Sedimentation velocity analysis of ALDH7A1 in the absence (black) and presence (red) of NAD+. (A) The distribution of sedimentation coefficients, c(s). (B) The distribution of molecular masses, c(M). In both panels, the black curve depicts apo ALDH7A1 at 9 μM (dimer Mr), and the red curve depicts ALDH7A1 in the presence of 1 mM NAD+ at 9 μM (dimer Mr).

The addition of NAD+ dramatically changes the c(s) distribution. ALDH7A1 at 9 μM in the presence of 1 mM NAD+ has a sharp, major peak at an apparent sedimentation coefficient 7.3S and minor peaks at 4.7S and 2.9S (Fig. 3A). The major peak corresponds to apparent Mr of 228 kDa, which is very close to the theoretical tetramer Mr of 222 kDa (Fig. 3B). Importantly, the major peak at 7.3S is in good agreement with the previously observed apparent sedimentation coefficient of the ALDH7A1 tetramer (7.1S) obtained when using the apo enzyme at 40 μM, i.e. over 4 times the concentration used here. These results suggest the presence of NAD+ promotes tetramer formation at an enzyme concentration below the reported dimer-tetramer Kd of the apo enzyme.
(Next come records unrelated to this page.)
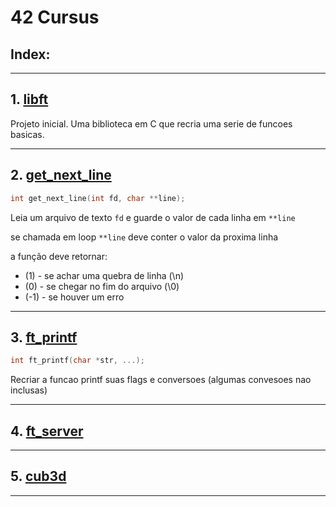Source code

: # 42 Cursus


## Index:

******

## 1. [libft](https://github.com/brunovmc/42cursus/tree/master/libft)

Projeto inicial.
Uma biblioteca em C que recria uma serie de funcoes basicas.
 
******

## 2. [get_next_line](https://github.com/brunovmc/42cursus/tree/master/get_next_line)

```c
int	get_next_line(int fd, char **line);
```

Leia um arquivo de texto `fd` e guarde o valor de cada linha em `**line`

se chamada em loop `**line` deve conter o valor da proxima linha

a função deve retornar:

- (1) 	- se achar uma quebra de linha (\n)
- (0) 	- se chegar no fim do arquivo (\0)
- (-1)	- se houver um erro 

******
 
## 3. [ft_printf](https://github.com/brunovmc/42cursus/tree/master/ft_printf)

```c
int	ft_printf(char *str, ...);
```

Recriar a funcao printf suas flags e conversoes (algumas convesoes nao inclusas)

******

## 4. [ft_server](https://github.com/brunovmc/42cursus/tree/master/ft_server)

******

## 5. [cub3d](https://github.com//brunovmc/42cursus/tree/master/cub3d)

******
Electron microscopy (EM) evidence for NAD+ promoting tetramerization of ALDH7A1 at nanomolar enzyme concentration

Results to this point indicate that NAD+ enhances ALDH7A1 tetramerization at micromolar enzyme concentrations. An outstanding question, however, is what is the oligomeric state of ALDH7A1 in typical enzyme activity assays, where the enzyme concentration is orders of magnitude lower than micromolar. Addressing this question provides insight into the true identity of the active oligomeric state of ALDH7A1.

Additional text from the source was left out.